Print, in exact form, the lines below from the one containing "Workflow and rollbacks" through the one containing "after a bump.", and omit all others.

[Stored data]
____________

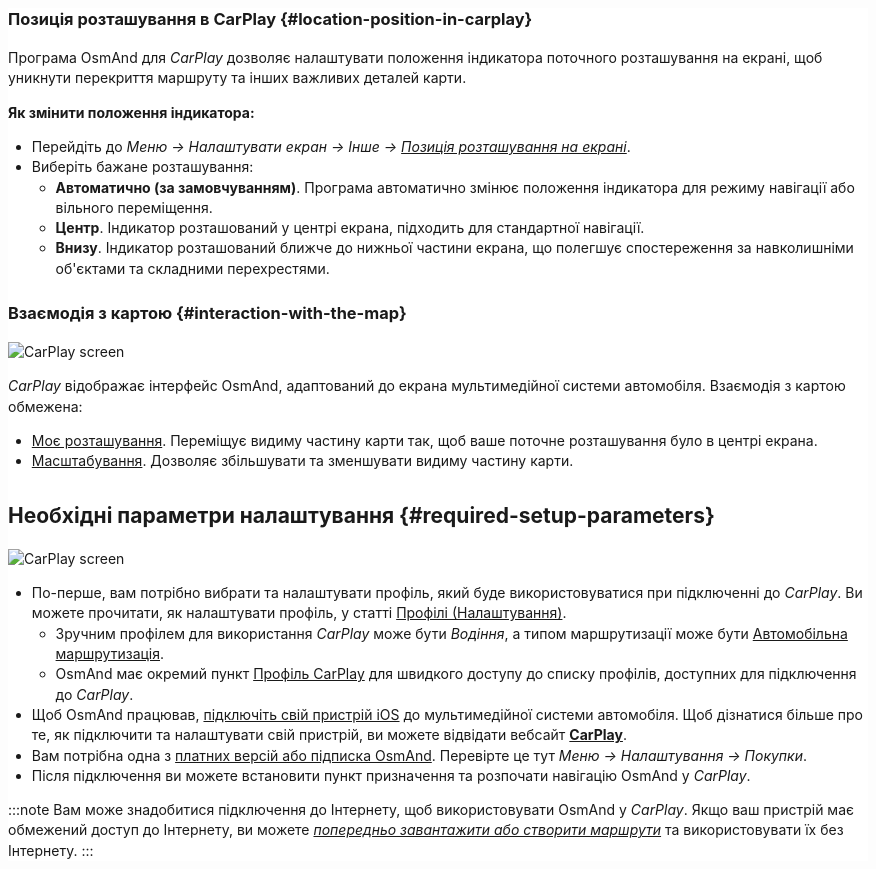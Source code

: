 
### Позиція розташування в CarPlay {#location-position-in-carplay}

Програма OsmAnd для *CarPlay* дозволяє налаштувати положення індикатора поточного розташування на екрані, щоб уникнути перекриття маршруту та інших важливих деталей карти.

**Як змінити положення індикатора:**

- Перейдіть до *Меню → Налаштувати екран → Інше → [Позиція розташування на екрані](../widgets/configure-screen.md#display-position-location-position-on-screen)*.
- Виберіть бажане розташування:
    - **Автоматично (за замовчуванням)**. Програма автоматично змінює положення індикатора для режиму навігації або вільного переміщення.
    - **Центр**. Індикатор розташований у центрі екрана, підходить для стандартної навігації.
    - **Внизу**. Індикатор розташований ближче до нижньої частини екрана, що полегшує спостереження за навколишніми об'єктами та складними перехрестями.

### Взаємодія з картою {#interaction-with-the-map}

![CarPlay screen](@site/static/img/navigation/auto-car/car-play-Interaction(1).png)

*CarPlay* відображає інтерфейс OsmAnd, адаптований до екрана мультимедійної системи автомобіля. Взаємодія з картою обмежена:  

- [Моє розташування](../widgets/map-buttons.md#my-location-and-zoom). Переміщує видиму частину карти так, щоб ваше поточне розташування було в центрі екрана.
- [Масштабування](../widgets/map-buttons.md#my-location-and-zoom). Дозволяє збільшувати та зменшувати видиму частину карти.


## Необхідні параметри налаштування {#required-setup-parameters}

![CarPlay screen](@site/static/img/navigation/auto-car/car-play-select-point-1.png)

- По-перше, вам потрібно вибрати та налаштувати профіль, який буде використовуватися при підключенні до *CarPlay*. Ви можете прочитати, як налаштувати профіль, у статті [Профілі (Налаштування)](../personal/profiles).  
    - Зручним профілем для використання *CarPlay* може бути *Водіння*, а типом маршрутизації може бути [Автомобільна маршрутизація](../navigation/routing/car-based-routing.md).
    - OsmAnd має окремий пункт [Профіль CarPlay](#carplay-profile) для швидкого доступу до списку профілів, доступних для підключення до *CarPlay*.
- Щоб OsmAnd працював, [підключіть свій пристрій iOS](#overview) до мультимедійної системи автомобіля. Щоб дізнатися більше про те, як підключити та налаштувати свій пристрій, ви можете відвідати вебсайт [**CarPlay**](https://support.apple.com/en-us/HT205634).
- Вам потрібна одна з [платних версій або підписка OsmAnd](../purchases/ios#free-and-paid-features). Перевірте це тут *Меню → Налаштування → Покупки*.
- Після підключення ви можете встановити пункт призначення та розпочати навігацію OsmAnd у *CarPlay*.  

:::note
Вам може знадобитися підключення до Інтернету, щоб використовувати OsmAnd у *CarPlay*. Якщо ваш пристрій має обмежений доступ до Інтернету, ви можете [*попередньо завантажити або створити маршрути*](../personal/tracks/manage-tracks.md) та використовувати їх без Інтернету.
:::
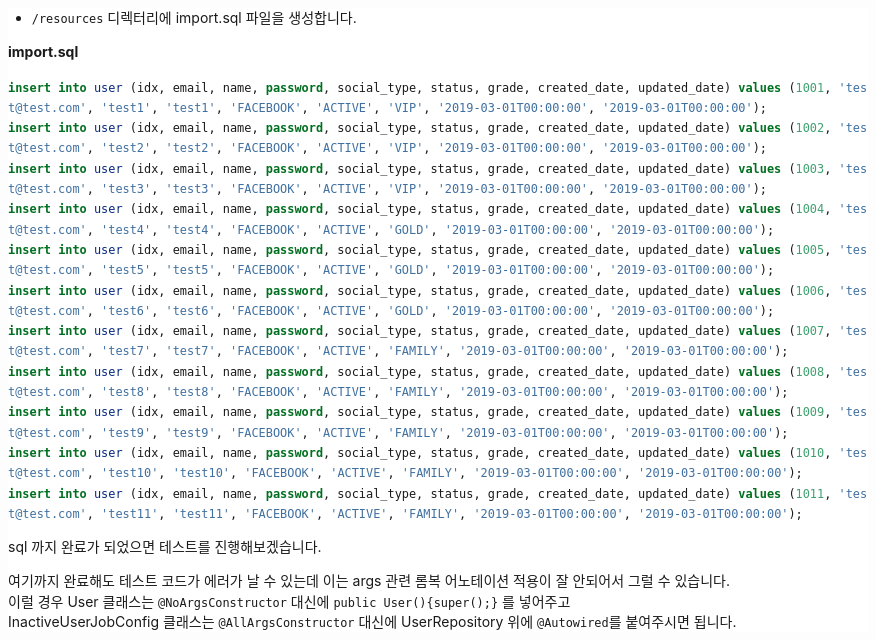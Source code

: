 * ```/resources``` 디렉터리에 import.sql 파일을 생성합니다.     

**import.sql**
```sql
insert into user (idx, email, name, password, social_type, status, grade, created_date, updated_date) values (1001, 'test@test.com', 'test1', 'test1', 'FACEBOOK', 'ACTIVE', 'VIP', '2019-03-01T00:00:00', '2019-03-01T00:00:00');
insert into user (idx, email, name, password, social_type, status, grade, created_date, updated_date) values (1002, 'test@test.com', 'test2', 'test2', 'FACEBOOK', 'ACTIVE', 'VIP', '2019-03-01T00:00:00', '2019-03-01T00:00:00');
insert into user (idx, email, name, password, social_type, status, grade, created_date, updated_date) values (1003, 'test@test.com', 'test3', 'test3', 'FACEBOOK', 'ACTIVE', 'VIP', '2019-03-01T00:00:00', '2019-03-01T00:00:00');
insert into user (idx, email, name, password, social_type, status, grade, created_date, updated_date) values (1004, 'test@test.com', 'test4', 'test4', 'FACEBOOK', 'ACTIVE', 'GOLD', '2019-03-01T00:00:00', '2019-03-01T00:00:00');
insert into user (idx, email, name, password, social_type, status, grade, created_date, updated_date) values (1005, 'test@test.com', 'test5', 'test5', 'FACEBOOK', 'ACTIVE', 'GOLD', '2019-03-01T00:00:00', '2019-03-01T00:00:00');
insert into user (idx, email, name, password, social_type, status, grade, created_date, updated_date) values (1006, 'test@test.com', 'test6', 'test6', 'FACEBOOK', 'ACTIVE', 'GOLD', '2019-03-01T00:00:00', '2019-03-01T00:00:00');
insert into user (idx, email, name, password, social_type, status, grade, created_date, updated_date) values (1007, 'test@test.com', 'test7', 'test7', 'FACEBOOK', 'ACTIVE', 'FAMILY', '2019-03-01T00:00:00', '2019-03-01T00:00:00');
insert into user (idx, email, name, password, social_type, status, grade, created_date, updated_date) values (1008, 'test@test.com', 'test8', 'test8', 'FACEBOOK', 'ACTIVE', 'FAMILY', '2019-03-01T00:00:00', '2019-03-01T00:00:00');
insert into user (idx, email, name, password, social_type, status, grade, created_date, updated_date) values (1009, 'test@test.com', 'test9', 'test9', 'FACEBOOK', 'ACTIVE', 'FAMILY', '2019-03-01T00:00:00', '2019-03-01T00:00:00');
insert into user (idx, email, name, password, social_type, status, grade, created_date, updated_date) values (1010, 'test@test.com', 'test10', 'test10', 'FACEBOOK', 'ACTIVE', 'FAMILY', '2019-03-01T00:00:00', '2019-03-01T00:00:00');
insert into user (idx, email, name, password, social_type, status, grade, created_date, updated_date) values (1011, 'test@test.com', 'test11', 'test11', 'FACEBOOK', 'ACTIVE', 'FAMILY', '2019-03-01T00:00:00', '2019-03-01T00:00:00');
```
sql 까지 완료가 되었으면 테스트를 진행해보겠습니다.    
    
여기까지 완료해도 테스트 코드가 에러가 날 수 있는데 이는 args 관련 롬복 어노테이션 적용이 잘 안되어서 그럴 수 있습니다.   
이럴 경우 User 클래스는 ```@NoArgsConstructor``` 대신에 ```public User(){super();}``` 를 넣어주고      
InactiveUserJobConfig 클래스는 ```@AllArgsConstructor``` 대신에 UserRepository 위에 ```@Autowired```를 붙여주시면 됩니다.     
      
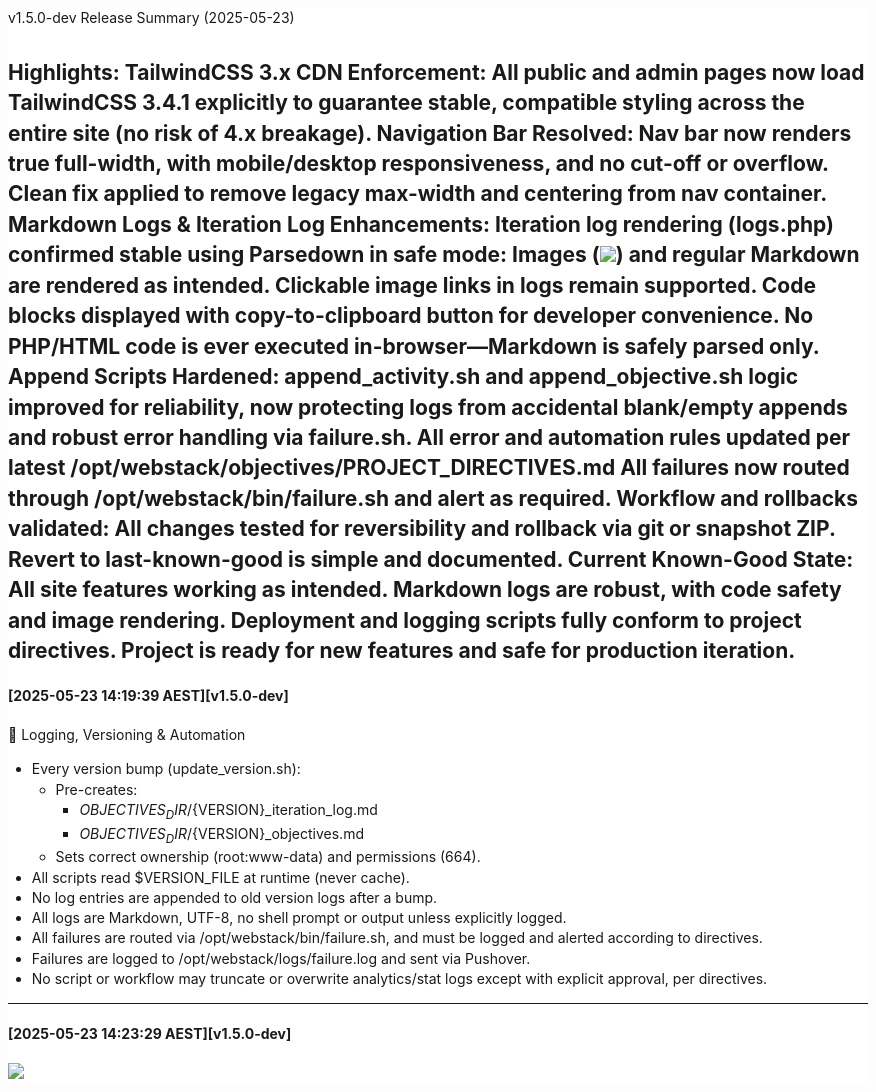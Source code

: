 v1.5.0-dev Release Summary (2025-05-23)

Highlights:
TailwindCSS 3.x CDN Enforcement:
All public and admin pages now load TailwindCSS 3.4.1 explicitly to guarantee stable, compatible styling across the entire site (no risk of 4.x breakage).
Navigation Bar Resolved:
Nav bar now renders true full-width, with mobile/desktop responsiveness, and no cut-off or overflow.
Clean fix applied to remove legacy max-width and centering from nav container.
Markdown Logs & Iteration Log Enhancements:
Iteration log rendering (logs.php) confirmed stable using Parsedown in safe mode:
Images (![](...)) and regular Markdown are rendered as intended.
Clickable image links in logs remain supported.
Code blocks displayed with copy-to-clipboard button for developer convenience.
No PHP/HTML code is ever executed in-browser—Markdown is safely parsed only.
Append Scripts Hardened:
append_activity.sh and append_objective.sh logic improved for reliability, now protecting logs from accidental blank/empty appends and robust error handling via failure.sh.
All error and automation rules updated per latest /opt/webstack/objectives/PROJECT_DIRECTIVES.md
All failures now routed through /opt/webstack/bin/failure.sh and alert as required.
Workflow and rollbacks validated:
All changes tested for reversibility and rollback via git or snapshot ZIP.
Revert to last-known-good is simple and documented.
Current Known-Good State:
All site features working as intended.
Markdown logs are robust, with code safety and image rendering.
Deployment and logging scripts fully conform to project directives.
Project is ready for new features and safe for production iteration.
---
#### [2025-05-23 14:19:39 AEST][v1.5.0-dev]
🚦 Logging, Versioning & Automation

  * Every version bump (update_version.sh):
    * Pre-creates:
      * ${OBJECTIVES_DIR}/${VERSION}_iteration_log.md
      * ${OBJECTIVES_DIR}/${VERSION}_objectives.md
    * Sets correct ownership (root:www-data) and permissions (664).
  * All scripts read $VERSION_FILE at runtime (never cache).
  * No log entries are appended to old version logs after a bump.
  * All logs are Markdown, UTF-8, no shell prompt or output unless explicitly logged.
  * All failures are routed via /opt/webstack/bin/failure.sh, and must be logged and alerted according to directives.
  * Failures are logged to /opt/webstack/logs/failure.log and sent via Pushover.
  * No script or workflow may truncate or overwrite analytics/stat logs except with explicit approval, per directives.


---
#### [2025-05-23 14:23:29 AEST][v1.5.0-dev]
![](/admin/objectives/images/Screenshot-2025-05-23-at-14.22.56.png)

____________

#### [Answer below]
Workflow and rollbacks validated:
All changes tested for reversibility and rollback via git or snapshot ZIP.
Revert to last-known-good is simple and documented.
Current Known-Good State:
All site features working as intended.
Markdown logs are robust, with code safety and image rendering.
Deployment and logging scripts fully conform to project directives.
Project is ready for new features and safe for production iteration.
---
#### [2025-05-23 14:19:39 AEST][v1.5.0-dev]
🚦 Logging, Versioning & Automation

  * Every version bump (update_version.sh):
    * Pre-creates:
      * ${OBJECTIVES_DIR}/${VERSION}_iteration_log.md
      * ${OBJECTIVES_DIR}/${VERSION}_objectives.md
    * Sets correct ownership (root:www-data) and permissions (664).
  * All scripts read $VERSION_FILE at runtime (never cache).
  * No log entries are appended to old version logs after a bump.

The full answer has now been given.